Ahora, saciada esa sed, toca descansar. Y, tras el sosiego, aflorará el poso que deja un festival «con un ambiente de la leche, sin un mal rollo», añadía Paula, que suma 14 ediciones a sus espaldas y que a buen seguro regresará a Aranda para disfrutar de otras tantas. Muy cerca, sus vecinos en el cámping, un grupo de amigos que viven en Mallorca, opinaban de la misma forma. En su caso, esta ha sido la primera vez que han recalado en Sonorama Ribera y, antes de recoger las maletas, ya tenían claro que el año que viene «sí o sí» volverán.
«Es que aquí al final te sientes como en tu casa. El ambiente es espectacular, no se vive en ningún otro festival», resumía Paula. Eso sí, esta alicantina con raíces en la Ribera del Duero también remarcó que pese a la notable trayectoria del festival «siempre» hay cosas que mejorar. «Se necesitan más baños en la zona del cámping y, sobre todo, máquinas para limpiarlos varias veces cada día, no sólo una». A ello se añade, a su juicio, la necesidad de distribuir duchas en diversos puntos del parque, como se hacía en ediciones anteriores, en lugar de centralizarlas cerca de la entrada «porque cuando está todo el mundo, no llega el agua y funcionan la mitad». Ahora bien, entre risas, Paula admitió que como el agua suele salir bien fría, espabila que da gusto y, oye, no hay mal que no se pase bajo estos grifos.

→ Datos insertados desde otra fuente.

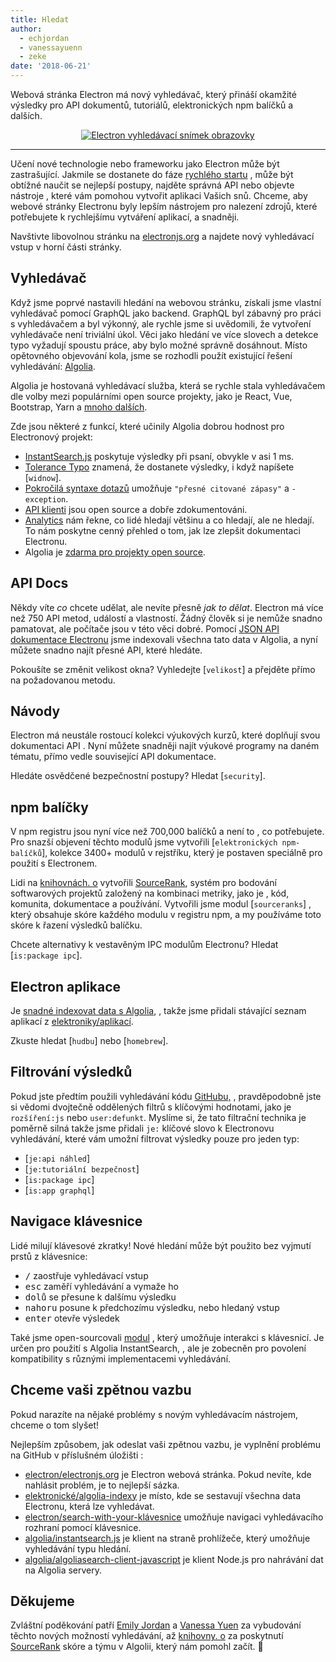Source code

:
 ```yaml
---
title: Hledat
author:
  - echjordan
  - vanessayuenn
  - zeke
date: '2018-06-21'
---
```


Webová stránka Electron má nový vyhledávač, který přináší okamžité výsledky pro API dokumentů, tutoriálů, elektronických npm balíčků a dalších.

<figure>
  <a href="https://electronjs.org/?query=resize" style="display: block; text-align: center;">
    <img class="screenshot" src="https://user-images.githubusercontent.com/2289/41683719-417ca80a-7490-11e8-9a52-fb145f4251ba.png" alt="Electron vyhledávací snímek obrazovky">
  </a>
</figure>

---

Učení nové technologie nebo frameworku jako Electron může být zastrašující. Jakmile se dostanete do fáze [rychlého startu](https://github.com/electron/electron-quick-start) , může být obtížné naučit se nejlepší postupy, najděte správná API nebo objevte nástroje , které vám pomohou vytvořit aplikaci Vašich snů. Chceme, aby webové stránky Electronu byly lepším nástrojem pro nalezení zdrojů, které potřebujete k rychlejšímu vytváření aplikací, a snadněji.

Navštivte libovolnou stránku na [electronjs.org](https://electronjs.org) a najdete nový vyhledávací vstup v horní části stránky.

## Vyhledávač

Když jsme poprvé nastavili hledání na webovou stránku, získali jsme vlastní vyhledávač pomocí GraphQL jako backend. GraphQL byl zábavný pro práci s vyhledávačem a byl výkonný, ale rychle jsme si uvědomili, že vytvoření vyhledávače není triviální úkol. Věci jako hledání ve více slovech a detekce typo vyžadují spoustu práce, aby bylo možné správně dosáhnout. Místo opětovného objevování kola, jsme se rozhodli použít existující řešení vyhledávání: [Algolia](https://algolia.com).

Algolia je hostovaná vyhledávací služba, která se rychle stala vyhledávačem dle volby mezi populárními open source projekty, jako je React, Vue, Bootstrap, Yarn a [mnoho dalších](https://community.algolia.com/docsearch/).

Zde jsou některé z funkcí, které učinily Algolia dobrou hodnost pro Electronový projekt:

- [InstantSearch.js](https://community.algolia.com/instantsearch.js) poskytuje výsledky při psaní, obvykle v asi 1 ms.
- [Tolerance Typo](https://www.algolia.com/doc/guides/textual-relevance/typo-tolerance/) znamená, že dostanete výsledky, i když napíšete [`widnow`].
- [Pokročilá syntaxe dotazů](https://www.algolia.com/doc/api-reference/api-parameters/advancedSyntax/) umožňuje `"přesné citované zápasy"` a `-exception`.
- [API klienti](https://www.algolia.com/doc/api-client/javascript/getting-started/) jsou open source a dobře zdokumentováni.
- [Analytics](https://www.algolia.com/doc/guides/analytics/analytics-overview/) nám řekne, co lidé hledají většinu a co hledají, ale ne hledají. To nám poskytne cenný přehled o tom, jak lze zlepšit dokumentaci Electronu.
- Algolia je [zdarma pro projekty open source](https://www.algolia.com/for-open-source).

## API Docs

Někdy víte *co* chcete udělat, ale nevíte přesně *jak to dělat*. Electron má více než 750 API metod, událostí a vlastností. Žádný člověk si je nemůže snadno pamatovat, ale počítače jsou v této věci dobré. Pomocí [JSON API dokumentace Electronu](https://electronjs.org/blog/api-docs-json-schema) jsme indexovali všechna tato data v Algolia, a nyní můžete snadno najít přesné API, které hledáte.

Pokoušíte se změnit velikost okna? Vyhledejte [`velikost`] a přejděte přímo na požadovanou metodu.

## Návody

Electron má neustále rostoucí kolekci výukových kurzů, které doplňují svou dokumentaci API . Nyní můžete snadněji najít výukové programy na daném tématu, přímo vedle související API dokumentace.

Hledáte osvědčené bezpečnostní postupy? Hledat [`security`].

## npm balíčky

V npm registru jsou nyní více než 700,000 balíčků a není to , co potřebujete. Pro snazší objevení těchto modulů jsme vytvořili [`elektronických npm-balíčků`], kolekce 3400+ modulů v rejstříku, který je postaven speciálně pro použití s Electronem.

Lidi na [knihovnách. o](https://libraries.io) vytvořili [SourceRank](https://docs.libraries.io/overview.html#sourcerank), systém pro bodování softwarových projektů založený na kombinaci metriky, jako je , kód, komunita, dokumentace a používání. Vytvořili jsme modul [`sourceranks`] , který obsahuje skóre každého modulu v registru npm, a my používáme toto skóre k řazení výsledků balíčku.

Chcete alternativy k vestavěným IPC modulům Electronu? Hledat [`is:package ipc`].

## Electron aplikace

Je [snadné indexovat data s Algolia](https://github.com/electron/algolia-indices), , takže jsme přidali stávající seznam aplikací z [elektroniky/aplikací](https://github.com/electron/apps).

Zkuste hledat [`hudbu`] nebo [`homebrew`].

## Filtrování výsledků

Pokud jste předtím použili vyhledávání kódu [GitHubu,](https://github.com/search) , pravděpodobně jste si vědomi dvojtečně oddělených filtrů s klíčovými hodnotami, jako je `rozšíření:js` nebo `user:defunkt`. Myslíme si, že tato filtrační technika je poměrně silná takže jsme přidali `je:` klíčové slovo k Electronovu vyhledávání, které vám umožní filtrovat výsledky pouze pro jeden typ:

- [`je:api náhled`]
- [`je:tutoriální bezpečnost`]
- [`is:package ipc`]
- [`is:app graphql`]

## Navigace klávesnice

Lidé milují klávesové zkratky! Nové hledání může být použito bez vyjmutí prstů z klávesnice:

- <kbd>/</kbd> zaostřuje vyhledávací vstup
- <kbd>esc</kbd> zaměří vyhledávání a vymaže ho
- <kbd>dolů</kbd> se přesune k dalšímu výsledku
- <kbd>nahoru</kbd> posune k předchozímu výsledku, nebo hledaný vstup
- <kbd>enter</kbd> otevře výsledek

Také jsme open-sourcovali [modul](https://github.com/electron/search-with-your-keyboard/) , který umožňuje interakci s klávesnicí. Je určen pro použití s Algolia InstantSearch, , ale je zobecněn pro povolení kompatibility s různými implementacemi vyhledávání.

## Chceme vaši zpětnou vazbu

Pokud narazíte na nějaké problémy s novým vyhledávacím nástrojem, chceme o tom slyšet!

Nejlepším způsobem, jak odeslat vaši zpětnou vazbu, je vyplnění problému na GitHub v příslušném úložišti :

- [electron/electronjs.org](https://github.com/electron/electronjs.org) je Electron webová stránka. Pokud nevíte, kde nahlásit problém, je to nejlepší sázka.
- [elektronické/algolia-indexy](https://github.com/electron/algolia-indices) je místo, kde se sestavují všechna data Electronu, která lze vyhledávat.
- [electron/search-with-your-klávesnice](https://github.com/electron/search-with-your-keyboard) umožňuje navigaci vyhledávacího rozhraní pomocí klávesnice.
- [algolia/instantsearch.js](https://github.com/algolia/instantsearch.js) je klient na straně prohlížeče, který umožňuje vyhledávání typu hledání.
- [algolia/algoliasearch-client-javascript](https://github.com/algolia/algoliasearch-client-javascript) je klient Node.js pro nahrávání dat na Algolia servery.

## Děkujeme

Zvláštní poděkování patří [Emily Jordan](https://github.com/echjordan) a [Vanessa Yuen](https://github.com/vanessayuenn) za vybudování těchto nových možností vyhledávání, až [knihovny. o](https://libraries.io) za poskytnutí [SourceRank](https://docs.libraries.io/overview.html#sourcerank) skóre a týmu v Algolii, který nám pomohl začít. 🍹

Con el balance de lo bueno y menos bueno, la pareja se dispuso a cargar de nuevo la furgoneta y partir rumbo a Alicante. Junto con su amigo Antonio, fueron doblando las tiendas, una labor que Juan realizó en cuestión de segundos, para admiración del resto, que previamente lo habían intentado pero no lo consiguieron o no al menos para que entraran en su funda. Así, con las almohadas por un lado, los colchones por otro, fueron apilando sus enseres. Una tarea que controlan porque suelen viajar a menudo con su furgoneta. De hecho, se compraron un carrito que les sirve para mover con facilidad las cajas de plástico en las que almacenan todo cuanto necesitan, desde el martillo para clavar las piquetas hasta un ventilador. No les falta ni un detalle. Y, entre tanto, siempre hay momentos para las risas. Porque las zapatillas, por ejemplo, ya acumulan tal paliza que «andan solas», como bromeaba Paula mientras las metía en una bolsa para no tener que olerlas demasiado. Algo de lo que Diego, dormido profundamente, ni se dio cuenta. En fin, sin prisa pero sin pausa, la pareja se despidió del cámping con una ducha y dispuestos a recorrer con calma los 520 kilómetros de distancia. Hoy, el despertador les ha sonado a las seis de la mañana.